Other pastors on the conference call, all of whom signed Floyd’s appeal, were immediate past SBC president Fred Luter, pastor of Franklin Avenue Baptist Church in New Orleans; immediate past NAAF president A.B. Vines, pastor of New Seasons Church in Spring Valley, Calif.; Steve Gaines, pastor of Bellevue Baptist Church in Memphis, Tenn.; and Ted Traylor, senior pastor of Olive Baptist Church in Pensacola, Fla.
Among Hispanic signatories is David Galvan, senior pastor of Primeria Iglesia Baptista Nueva Vida New Life in Dallas, who told Baptist Press he shares Floyd’s heartbeat and concern for racial reconciliation and justice.

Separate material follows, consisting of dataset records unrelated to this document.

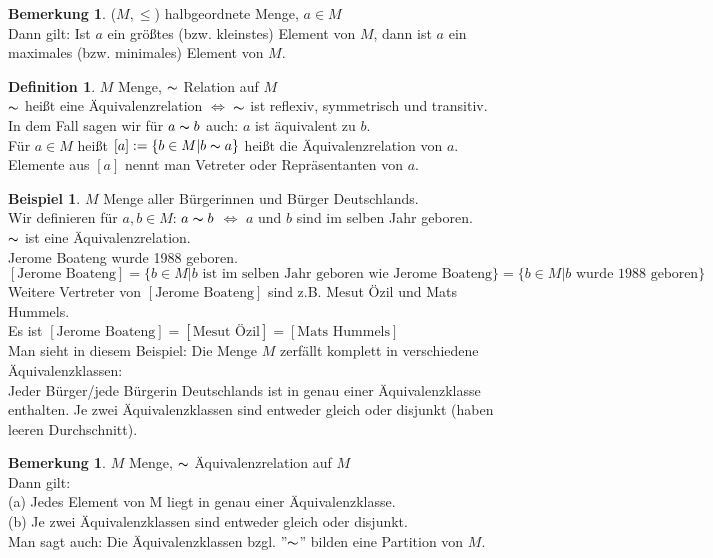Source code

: \documentclass[10pt,a4paper,numbers=endperiod]{scrartcl}
\theoremstyle{definition}
\newtheorem{defi}[satz]{Definition}
\newtheorem{bem}[satz]{Bemerkung}
\newtheorem{bsp}[satz]{Beispiel}
\begin{document}
\begin{bem}
	($M, \leq$) halbgeordnete Menge, $a \in M$\\
	Dann gilt: Ist $a$ ein größtes (bzw. kleinstes) Element von $M$, dann ist $a$ ein maximales (bzw. minimales) Element von $M$.
\end{bem}

\begin{defi}
	$M$ Menge, $\thicksim$ Relation auf $M$\\
	$\thicksim$ heißt eine Äquivalenzrelation $\Leftrightarrow$ $\thicksim$ ist reflexiv, symmetrisch und transitiv.\\
	In dem Fall sagen wir für $a \thicksim b$ auch: $a$ ist äquivalent zu $b$.\\
	Für $a \in M$ heißt $[a] :=\{b \in M| b \thicksim a\}$ heißt die Äquivalenzrelation von $a$.\\
	Elemente aus $[a]$ nennt man Vetreter oder Repräsentanten von $a$.
\end{defi}

\begin{bsp}
	$M$ Menge aller Bürgerinnen und Bürger Deutschlands.\\
	Wir definieren für $a,b \in M$: $a \thicksim b$ $\Leftrightarrow$ $a$ und $b$ sind im selben Jahr geboren.\\
	$\thicksim$ ist eine Äquivalenzrelation.\\
	Jerome Boateng wurde 1988 geboren.\\
	$[\text{Jerome Boateng}] = \{b \in M| b \text{ ist im selben Jahr geboren wie Jerome Boateng}\} = \{b \in M| b \text{ wurde 1988 geboren}\}$\\
	Weitere Vertreter von $[ \text{Jerome Boateng}]$ sind z.B. Mesut Özil und Mats Hummels.\\
	Es ist $[\text{Jerome Boateng}] = [\text{Mesut Özil}] = [\text{Mats Hummels}]$\\
	Man sieht in diesem Beispiel: Die Menge $M$ zerfällt komplett in verschiedene Äquivalenzklassen:\\
	Jeder Bürger/jede Bürgerin Deutschlands ist in genau einer Äquivalenzklasse enthalten. Je zwei Äquivalenzklassen sind entweder gleich oder disjunkt (haben leeren Durchschnitt).	
\end{bsp}

\begin{bem}
	$M$ Menge, $\thicksim$ Äquivalenzrelation auf $M$\\
	Dann gilt:\\
	(a) Jedes Element von M liegt in genau einer Äquivalenzklasse.\\
	(b) Je zwei Äquivalenzklassen sind entweder gleich oder disjunkt.\\
	Man sagt auch: Die Äquivalenzklassen bzgl. ''$\thicksim$'' bilden eine Partition von $M$.
\end{bem}
\end{document}
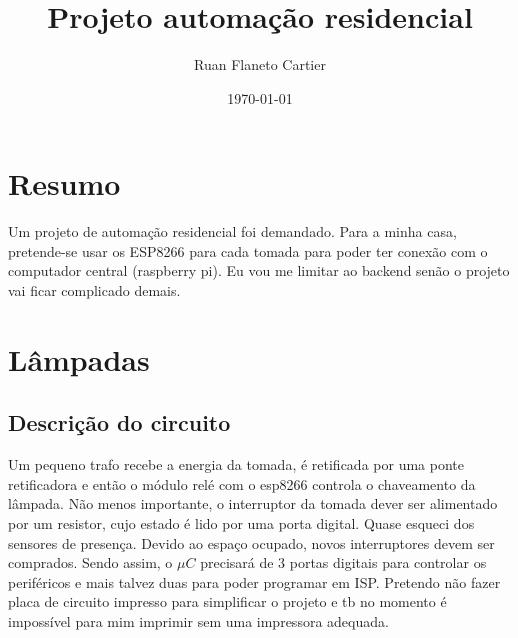 \documentclass[11pt]{article}
\author{Ruan Flaneto Cartier}
\date{\today}
\title{Projeto automação residencial}
\begin{document}
\maketitle
\tableofcontents


\section{Resumo}
\label{sec:orgb775871}
Um projeto de automação residencial foi demandado. Para a minha casa, pretende-se usar os ESP8266 para cada tomada para poder ter conexão com o computador central (raspberry pi).
Eu vou me limitar ao backend senão o projeto vai ficar complicado demais.

\section{Lâmpadas}
\label{sec:org6092d4b}
\subsection{Descrição do circuito}
\label{sec:org9361b58}
Um pequeno trafo recebe a energia da tomada, é retificada por uma ponte retificadora e então o módulo relé com o esp8266 controla o chaveamento da lâmpada. Não menos importante, o interruptor da tomada dever ser alimentado por um resistor, cujo estado é lido por uma porta digital. Quase esqueci dos sensores de presença. Devido ao espaço ocupado, novos interruptores devem ser comprados.
Sendo assim, o \(\mu C\) precisará de 3 portas digitais para controlar os periféricos e mais talvez duas para poder programar em ISP.
Pretendo não fazer placa de circuito impresso para simplificar o projeto e tb no momento é impossível para mim imprimir sem uma impressora adequada.
\end{document}
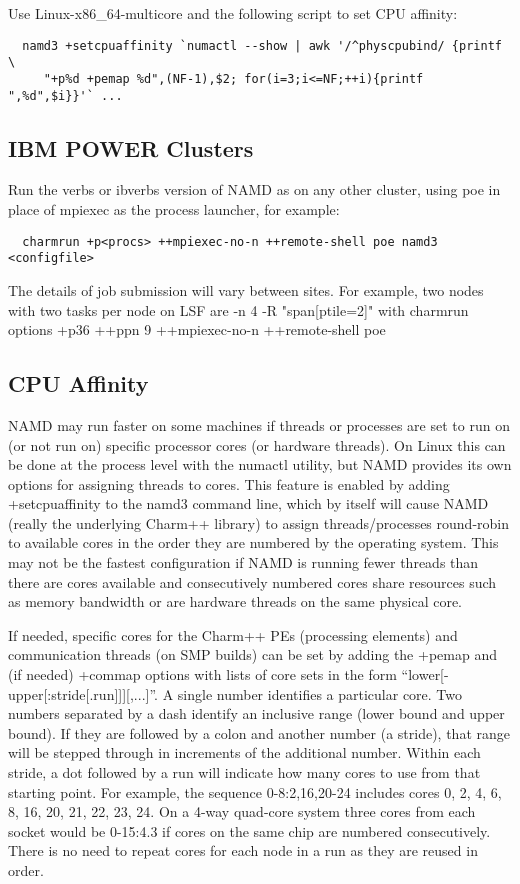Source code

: Use Linux-x86\_64-multicore and the following script to set CPU affinity:

\begin{verbatim}
  namd3 +setcpuaffinity `numactl --show | awk '/^physcpubind/ {printf \
     "+p%d +pemap %d",(NF-1),$2; for(i=3;i<=NF;++i){printf ",%d",$i}}'` ...
\end{verbatim}

\subsection{IBM POWER Clusters}

Run the verbs or ibverbs version of NAMD as on any other cluster,
using poe in place of mpiexec as the process launcher, for example:
  
\begin{verbatim}
  charmrun +p<procs> ++mpiexec-no-n ++remote-shell poe namd3 <configfile>
\end{verbatim}
  
The details of job submission will vary between sites.  For example,
two nodes with two tasks per node on LSF are -n 4 -R "span[ptile=2]"
with charmrun options +p36 ++ppn 9 ++mpiexec-no-n ++remote-shell poe

\subsection{CPU Affinity}

NAMD may run faster on some machines if threads or processes are set to
run on (or not run on) specific processor cores (or hardware threads).
On Linux this can be done at the process level with the numactl utility,
but NAMD provides its own options for assigning threads to cores.  This
feature is enabled by adding +setcpuaffinity to the namd3 command line,
which by itself will cause NAMD (really the underlying Charm++ library)
to assign threads/processes round-robin to available cores in the order
they are numbered by the operating system.  This may not be the fastest
configuration if NAMD is running fewer threads than there are cores
available and consecutively numbered cores share resources such as
memory bandwidth or are hardware threads on the same physical core.

If needed, specific cores for the Charm++ PEs (processing elements) and
communication threads (on SMP builds) can be set by adding the +pemap
and (if needed) +commap options with lists of core sets in the form
``lower[-upper[:stride[.run]]][,...]''.  A single number identifies a
particular core.  Two numbers separated by a dash identify an inclusive
range (lower bound and upper bound).  If they are followed by a colon and
another number (a stride), that range will be stepped through in increments
of the additional number.  Within each stride, a dot followed by a run will
indicate how many cores to use from that starting point.  For example, the
sequence 0-8:2,16,20-24 includes cores 0, 2, 4, 6, 8, 16, 20, 21, 22, 23, 24.
On a 4-way quad-core system three cores from each socket would be 0-15:4.3
if cores on the same chip are numbered consecutively.  There is no need
to repeat cores for each node in a run as they are reused in order.

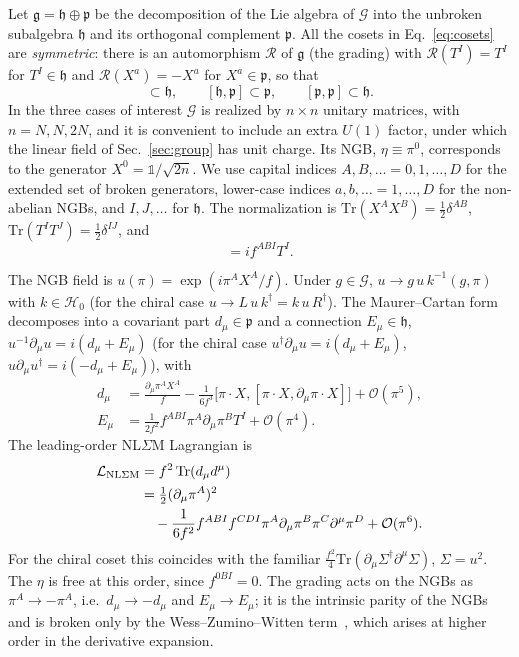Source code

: \documentclass[aps,prd,twocolumn,superscriptaddress,nofootinbib,floatfix]{revtex4-2}
\theoremstyle{remark}
\newcommand{\Tr}{\mathrm{Tr}}
\newcommand{\G}{\mathcal{G}}
\newcommand{\Hg}{\mathcal{H}_0}    %
\newcommand{\p}{\mathfrak{p}}
\newcommand{\h}{\mathfrak{h}}
\newcommand{\ie}{i.e.}
\begin{document}
Let $\mathfrak{g}=\h\oplus\p$ be the decomposition of the Lie algebra of $\G$ into the unbroken subalgebra $\h$ and its orthogonal complement $\p$. All the cosets in Eq.~\eqref{eq:cosets} are \emph{symmetric}: there is an automorphism $\mathcal{R}$ of $\mathfrak g$ (the grading) with $\mathcal{R}(T^I)=T^I$ for $T^I\in\h$ and $\mathcal{R}(X^a)=-X^a$ for $X^a\in\p$, so that
\begin{equation}
[\h,\h]\subset\h,\qquad [\h,\p]\subset\p,\qquad [\p,\p]\subset\h .
\label{eq:symmetric}
\end{equation}
In the three cases of interest $\G$ is realized by $n\times n$ unitary matrices, with $n=N,N,2N$, and it is convenient to include an extra $U(1)$ factor, under which the linear field of Sec.~\ref{sec:group} has unit charge. Its NGB, $\eta\equiv\pi^0$, corresponds to the generator $X^0=\mathbb{1}/\sqrt{2n}$. We use capital indices $A,B,\ldots=0,1,\dots,D$ for the extended set of broken generators, lower-case indices $a,b,\ldots=1,\dots,D$ for the non-abelian NGBs, and $I,J,\ldots$ for $\h$. The normalization is $\Tr(X^AX^B)=\tfrac12\delta^{AB}$, $\Tr(T^IT^J)=\tfrac12\delta^{IJ}$, and
\begin{equation}
[X^A,X^B]=i f^{ABI}T^I .
\label{eq:fdef}
\end{equation}

The NGB field is $u(\pi)=\exp(i\pi^AX^A/f)$. Under $g\in\G$, $u\to g\,u\,k^{-1}(g,\pi)$ with $k\in\Hg$ (for the chiral case $u\to L\,u\,k^\dagger=k\,u\,R^\dagger$). The Maurer--Cartan form decomposes into a covariant part $d_\mu\in\p$ and a connection $E_\mu\in\h$, $u^{-1}\partial_\mu u=i(d_\mu+E_\mu)$ (for the chiral case $u^\dagger\partial_\mu u=i(d_\mu+E_\mu)$, $u\partial_\mu u^\dagger=i(-d_\mu+E_\mu)$), with
\begin{align}
d_\mu &=\frac{\partial_\mu\pi^AX^A}{f}-\frac{1}{6f^3}\big[\pi\!\cdot\! X,[\pi\!\cdot\! X,\partial_\mu\pi\!\cdot\! X]\big]+\mathcal{O}(\pi^5),\nonumber\\
E_\mu &=\frac{1}{2f^2}f^{ABI}\pi^A\partial_\mu\pi^BT^I+\mathcal{O}(\pi^4).
\label{eq:dE}
\end{align}
The leading-order NL$\Sigma$M Lagrangian is
\begin{align}
\mathcal{L}_{\rm NL\Sigma M}&=f^2\,\Tr(d_\mu d^\mu)\nonumber\\
&=\tfrac12(\partial_\mu\pi^A)^2\nonumber\\&\quad-\frac{1}{6f^2}f^{ABI}f^{CDI}\pi^A\partial_\mu\pi^B\pi^C\partial^\mu\pi^D+\mathcal{O}(\pi^6).
\label{eq:LNLSM}
\end{align}
For the chiral coset this coincides with the familiar $\tfrac{f^2}{4}\Tr(\partial_\mu\Sigma^\dagger\partial^\mu\Sigma)$, $\Sigma=u^2$. The $\eta$ is free at this order, since $f^{0BI}=0$. The grading acts on the NGBs as $\pi^A\to-\pi^A$, \ie\ $d_\mu\to-d_\mu$ and $E_\mu\to E_\mu$; it is the intrinsic parity of the NGBs and is broken only by the Wess--Zumino--Witten term~\cite{Wess:1971yu,Witten:1983tw}, which arises at higher order in the derivative expansion.
\end{document}
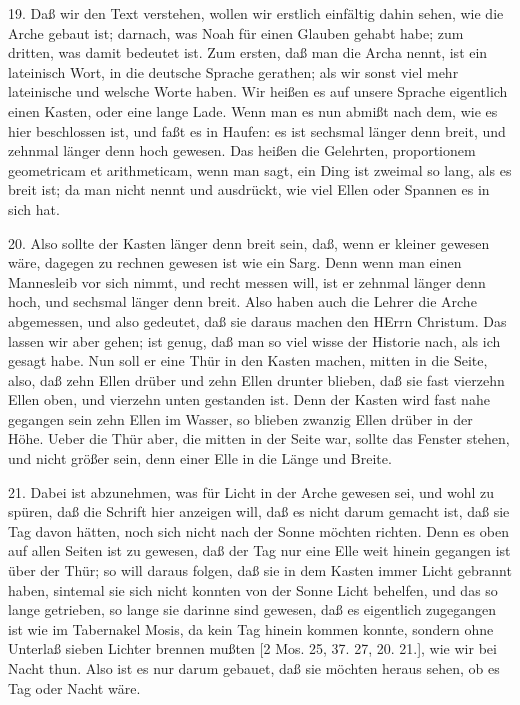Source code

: 19. Daß wir den Text verstehen, wollen wir erstlich einfältig dahin sehen, wie die Arche gebaut ist; darnach, was Noah für einen Glauben gehabt habe; zum dritten, was damit bedeutet ist. Zum ersten, daß man die Archa nennt, ist ein lateinisch Wort, in die deutsche Sprache gerathen; als wir sonst viel mehr lateinische und welsche Worte haben. Wir heißen es auf unsere Sprache eigentlich einen Kasten, oder eine lange Lade. Wenn man es nun abmißt nach dem, wie es hier beschlossen ist, und faßt es in Haufen: es ist sechsmal länger denn breit, und zehnmal länger denn hoch gewesen. Das heißen die Gelehrten, proportionem geometricam et arithmeticam, wenn man sagt, ein Ding ist zweimal so lang, als es breit ist; da man nicht nennt und ausdrückt, wie viel Ellen oder Spannen es in sich hat.

20. Also sollte der Kasten länger denn breit sein, daß, wenn er kleiner gewesen wäre, dagegen zu rechnen gewesen ist wie ein Sarg. Denn wenn man einen Mannesleib vor sich nimmt, und recht messen will, ist er zehnmal länger denn hoch, und sechsmal länger denn breit. Also haben auch die Lehrer die Arche abgemessen, und also gedeutet, daß sie daraus machen den HErrn Christum. Das lassen wir aber gehen; ist genug, daß man so viel wisse der Historie nach, als ich gesagt habe. Nun soll er eine Thür in den Kasten machen, mitten in die Seite, also, daß zehn Ellen drüber und zehn Ellen drunter blieben, daß sie fast vierzehn Ellen oben, und vierzehn unten gestanden ist. Denn der Kasten wird fast nahe gegangen sein zehn Ellen im Wasser, so blieben zwanzig Ellen drüber in der Höhe. Ueber die Thür aber, die mitten in der Seite war, sollte das Fenster stehen, und nicht größer sein, denn einer Elle in die Länge und Breite.

21. Dabei ist abzunehmen, was für Licht in der Arche gewesen sei, und wohl zu spüren, daß die Schrift hier anzeigen will, daß es nicht darum gemacht ist, daß sie Tag davon hätten, noch sich nicht nach der Sonne möchten richten. Denn es oben auf allen Seiten ist zu gewesen, daß der Tag nur eine Elle weit hinein gegangen ist über der Thür; so will daraus folgen, daß sie in dem Kasten immer Licht gebrannt haben, sintemal sie sich nicht konnten von der Sonne Licht behelfen, und das so lange getrieben, so lange sie darinne sind gewesen, daß es eigentlich zugegangen ist wie im Tabernakel Mosis, da kein Tag hinein kommen konnte, sondern ohne Unterlaß sieben Lichter brennen mußten [2 Mos. 25, 37. 27, 20. 21.], wie wir bei Nacht thun. Also ist es nur darum gebauet, daß sie möchten heraus sehen, ob es Tag oder Nacht wäre.


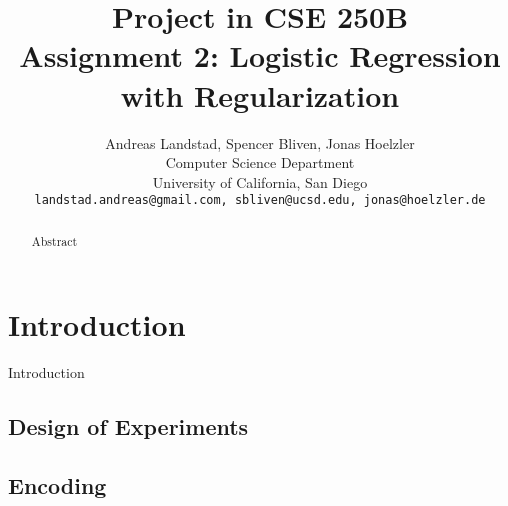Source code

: \documentclass[10pt,twocolumn,letterpaper]{article}
\begin{document}
\title{
Project in CSE 250B\\
Assignment 2: Logistic Regression with Regularization}

\author{Andreas Landstad, Spencer Bliven, Jonas Hoelzler\\
Computer Science Department\\
University of California, San Diego\\
{\tt\small landstad.andreas@gmail.com, sbliven@ucsd.edu, jonas@hoelzler.de}
}%
\maketitle
\thispagestyle{empty}

\begin{abstract}
Abstract
\end{abstract}

\section{Introduction}
Introduction
\subsection{Design of Experiments}

\subsection{Encoding}
\end{document}
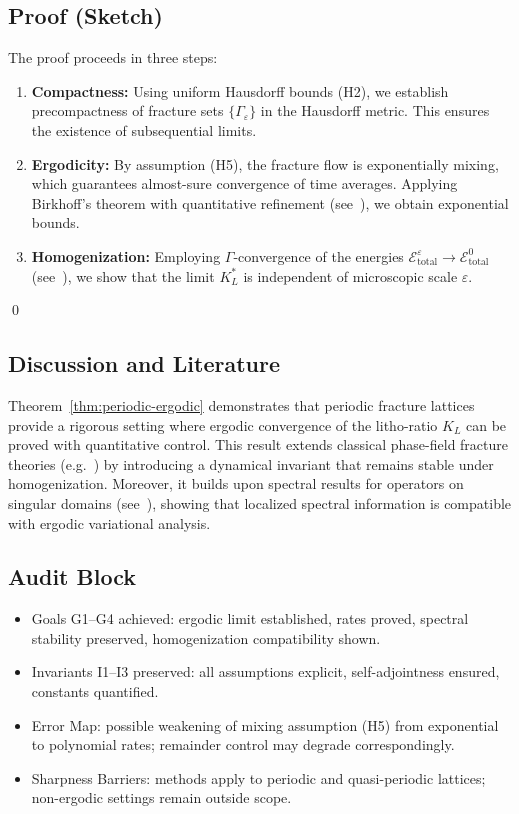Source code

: \subsection*{Proof (Sketch)}
The proof proceeds in three steps:
\begin{enumerate}
  \item \textbf{Compactness:} Using uniform Hausdorff bounds (H2), we establish precompactness 
  of fracture sets $\{\Gamma_\varepsilon\}$ in the Hausdorff metric. This ensures the existence of 
  subsequential limits.
  \item \textbf{Ergodicity:} By assumption (H5), the fracture flow is exponentially mixing, which 
  guarantees almost-sure convergence of time averages. Applying Birkhoff's theorem with 
  quantitative refinement (see~\cite{Kifer1996,Young1998}), we obtain exponential bounds.
  \item \textbf{Homogenization:} Employing $\Gamma$-convergence of the energies
  $\mathcal{E}_{\mathrm{total}}^\varepsilon \to \mathcal{E}_{\mathrm{total}}^0$ 
  (see~\cite{Braides2002,DalMaso1993}), we show that the limit $K_L^*$ is independent of 
  microscopic scale $\varepsilon$.
\end{enumerate}
\qed

\subsection*{Discussion and Literature}
Theorem~\ref{thm:periodic-ergodic} demonstrates that periodic fracture lattices 
provide a rigorous setting where ergodic convergence of the litho-ratio $K_L$ can 
be proved with quantitative control. This result extends classical phase-field 
fracture theories (e.g.~\cite{BourdinFrancfortMarigo2008}) by introducing a 
dynamical invariant that remains stable under homogenization. Moreover, it builds
upon spectral results for operators on singular domains 
(see~\cite{DellAntonio1986,Grieser2014}), showing that localized spectral 
information is compatible with ergodic variational analysis.

\subsection*{Audit Block}
\begin{itemize}
  \item Goals G1--G4 achieved: ergodic limit established, rates proved, spectral 
  stability preserved, homogenization compatibility shown.
  \item Invariants I1--I3 preserved: all assumptions explicit, self-adjointness ensured, 
  constants quantified.
  \item Error Map: possible weakening of mixing assumption (H5) from exponential 
  to polynomial rates; remainder control may degrade correspondingly.
  \item Sharpness Barriers: methods apply to periodic and quasi-periodic lattices; 
  non-ergodic settings remain outside scope.
\end{itemize}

“Our business is souls, regardless of race or social status,” said Galvan, a former SBC second vice president. “We care about people and especially those of the household of faith. God addressed injustice and the lack of mercy when He spoke to the Israel of old and therefore we too must address alleged injustices.”
The church should spread the gospel among all peoples, regardless of race or social status, Galvan said.
“Racial reconciliation is not a political posture. For us, it is the way the body of Christ operates. It is the mind of Christ,” Galvan said, referencing his congregation. “Though we minister primarily to a Spanish-speaking constituency, we also have an outreach to everyone in our community that understands English, and we have had an English-speaking worship service for over 30 years. Our English service is attracting people of varying backgrounds.”
Traylor, in Romania on a mission trip, told Baptist Press in an email that talking with other pastors on the conference call was helpful.
“I hear much about having a conversation regarding racial issues but I do not see many happening. [Floyd’s initiative] put me in a conversation that was healthy, helpful and educational,” Traylor said. “I hope Southern Baptists will seek to have these kinds of conversations that lead to action.”
Southern Baptists should follow Jesus’ example in preaching to set the captives free, Traylor said.
“When injustice is in the air, we as church leaders need to call sin what it is and we need to encourage those who are speaking for those that cannot speak for themselves,” Traylor said. “Jesus preached to set free the oppressed and we must do the same.”
Paul Kim, pastor emeritus of Antioch Baptist Church in Cambridge, Mass., signed the letter and recruited other pastors from Asian communities within the SBC to do the same.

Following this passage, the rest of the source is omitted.